Lupin’s business spans over 100 markets worldwide, including the U.S., India, South Africa, Latin America, Europe, and the Asia Pacific region. The company focuses on the development and commercialization of a diverse portfolio of branded and generic formulations, biotechnology products, and active pharmaceutical ingredients (APIs). Its Nagpur facility, where the Emtricitabine and Tenofovir Alafenamide Tablets will be produced, is part of the company's extensive manufacturing network.

The recent financial performance of Lupin has also shown a significant improvement. The company reported a 74.1% jump in consolidated net profit to Rs 852.63 crore in Q2 FY25, compared to Q2 FY24. Sales grew by 11.3% to Rs 5,497.01 crore during the same period. This financial growth reflects Lupin’s strategic focus on innovation, cost efficiency, and expanding its product offerings in key markets.

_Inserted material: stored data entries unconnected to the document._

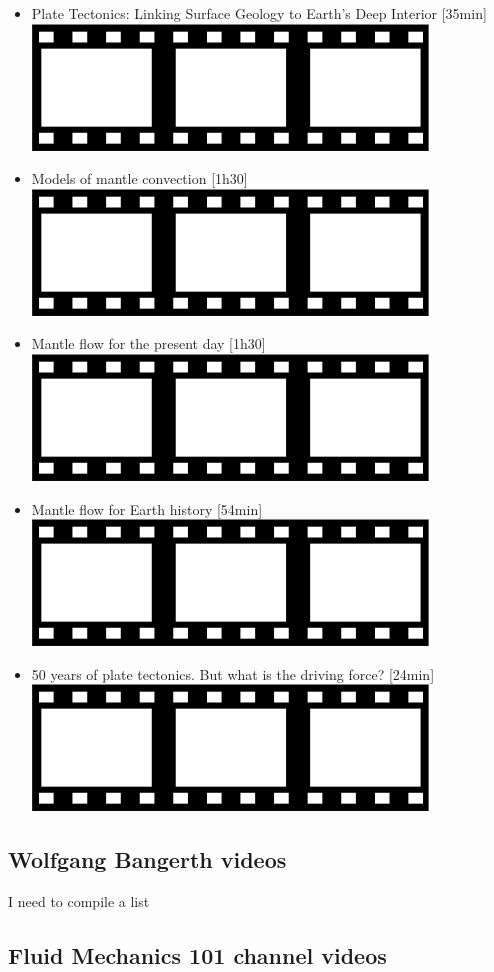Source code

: \begin{itemize}
\item Plate Tectonics: Linking Surface Geology to Earth’s Deep Interior [35min] 
      \href{https://youtu.be/aPuLqiXci14}{\includegraphics[width=.8cm]{images/pictograms/film.png}} 
\item Models of mantle convection [1h30] 
      \href{https://youtu.be/olbSuf6EGPM}{\includegraphics[width=.8cm]{images/pictograms/film.png}}
\item Mantle flow for the present day [1h30] 
      \href{https://youtu.be/aTQ-1Vpncjw}{\includegraphics[width=.8cm]{images/pictograms/film.png}}
\item Mantle flow for Earth history [54min] 
      \href{https://youtu.be/OG5qDon-3_w}{\includegraphics[width=.8cm]{images/pictograms/film.png}}
\item 50 years of plate tectonics. But what is the driving force? [24min] 
      \href{https://youtu.be/4UAdEwbGKiM}{\includegraphics[width=.8cm]{images/pictograms/film.png}}
\end{itemize}

\subsection{Wolfgang Bangerth videos}

{\color{red} I need to compile a list}


\subsection{Fluid Mechanics 101 channel videos}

Despite the positive news, shares of Lupin experienced a slight dip of 0.13%, trading at Rs 2,096 on the Bombay Stock Exchange (BSE). This minor fluctuation is common in the pharmaceutical sector, where stock prices are often influenced by various market dynamics.

Conclusion

Lupin’s recent FDA approvals, including the generic version of Emtricitabine and Tenofovir Alafenamide Tablets, are expected to strengthen its foothold in the U.S. market and further enhance its reputation as a leading pharmaceutical player. With a focus on innovation, manufacturing excellence, and expanding its product portfolio, Lupin is well-positioned to drive future growth and provide affordable healthcare solutions worldwide.